Branson is a famous dyslexic. Bet he has trouble with fellow travelers Tokyo Sexwale, Yao Tandong and Rosina Bierbaum come blog time.

Robertvdl
February 1, 2012 11:06 am

Quaternary glaciation in the Atlas Mountains of North Africa
http://www.sed.manchester.ac.uk/geography/staff/documents/Morocco_Glaciation_Hughes_et_al_2004.pdf
To a still lesser extent glaciers existed in Africa, for example in the High Atlas, the mountains of Morocco, the Mount Atakor massif in southern Algeria, and several mountains in Ethiopia.
http://en.wikipedia.org/wiki/Last_glacial_period
So there must have been glaciers in the north of Africa. Did they close the Straits of Gibraltar , I don’t know but I don’t think so .
The Straits of Gibraltar is now 700m deep so a sea level drop of 120m would not be enough to create dry land.

Elftone
February 1, 2012 11:11 am

Russ in Houston says:
February 1, 2012 at 9:43 am
I cannot find anything showing that the ice sheets extended to North Africa. How does someone that inept become so wealthy?

He is clearly very successful at one thing – amassing money. Just like Al Gore and Bono, adept at parting people from their money whilst making sure that said people feel good about it, so that he can return later to further rummage around in their trouser pockets for any loose change he may have missed the first time.

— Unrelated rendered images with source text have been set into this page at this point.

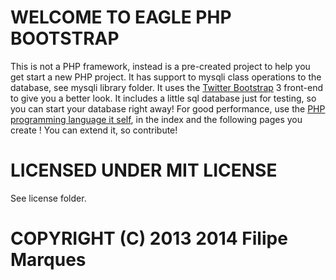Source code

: 
WELCOME TO EAGLE PHP BOOTSTRAP
==============================

This is not a PHP framework, instead is a pre-created project to help you get start a new PHP project.
It has support to mysqli class operations to the database, see mysqli library folder.
It uses the [Twitter Bootstrap](http://getbootstrap.com) 3 front-end to give you a better look.
It includes a little sql database just for testing, so you can start your database right away!
For good performance, use the [PHP programming language it self](http://www.php.net), in the index and the following pages you create !
You can extend it, so contribute!

LICENSED UNDER MIT LICENSE
==========================

See license folder.


COPYRIGHT (C) 2013 2014 Filipe Marques
====================================


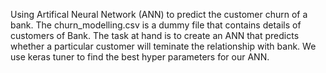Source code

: Using Artifical Neural Network (ANN)  to predict the customer churn of a bank. The churn_modelling.csv is a dummy file that contains details of customers of Bank.
The task at hand is to create an ANN that predicts whether a  particular customer  will teminate the relationship with bank.
We use keras tuner to find the best hyper parameters for our ANN.
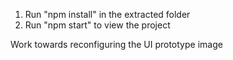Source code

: 1) Run "npm install" in the extracted folder
2) Run "npm start" to view the project

Work towards reconfiguring the UI prototype image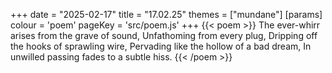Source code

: +++
date = "2025-02-17"
title = "17.02.25"
themes = ["mundane"]
[params]
  colour = 'poem'
  pageKey = 'src/poem.js'
+++
{{< poem >}}
The ever-whirr arises from the grave of sound,
Unfathoming from every plug,
Dripping off the hooks of sprawling wire,
Pervading like the hollow of a bad dream,
In unwilled passing fades to a subtle hiss.
{{< /poem >}}
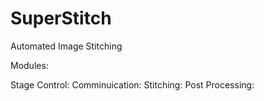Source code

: # SuperStitch
Automated Image Stitching

Modules:

Stage Control:
Comminuication:
Stitching:
Post Processing:

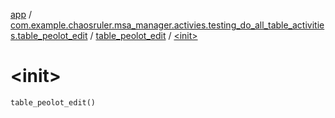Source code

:[app](../../index.md) / [com.example.chaosruler.msa_manager.activies.testing_do_all_table_activities.table_peolot_edit](../index.md) / [table_peolot_edit](index.md) / [&lt;init&gt;](.)

# &lt;init&gt;

`table_peolot_edit()`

It’s marketing, and I agree with the late, great Bill Hicks on the subject of marketing.

February 1, 2012 11:15 am

Uh oh…whenever they make a bold pronouncement like this, usually the EXACT OPPOSITE is what occurs. I guess we’re headed for another Ice Age 🙁

February 1, 2012 11:16 am

It’s summer down there. I wonder if Hansen and Branson (nice rhyme) are running around in their Speedos roasting to death. I hope they remembered to take the Coppertone suntan oil.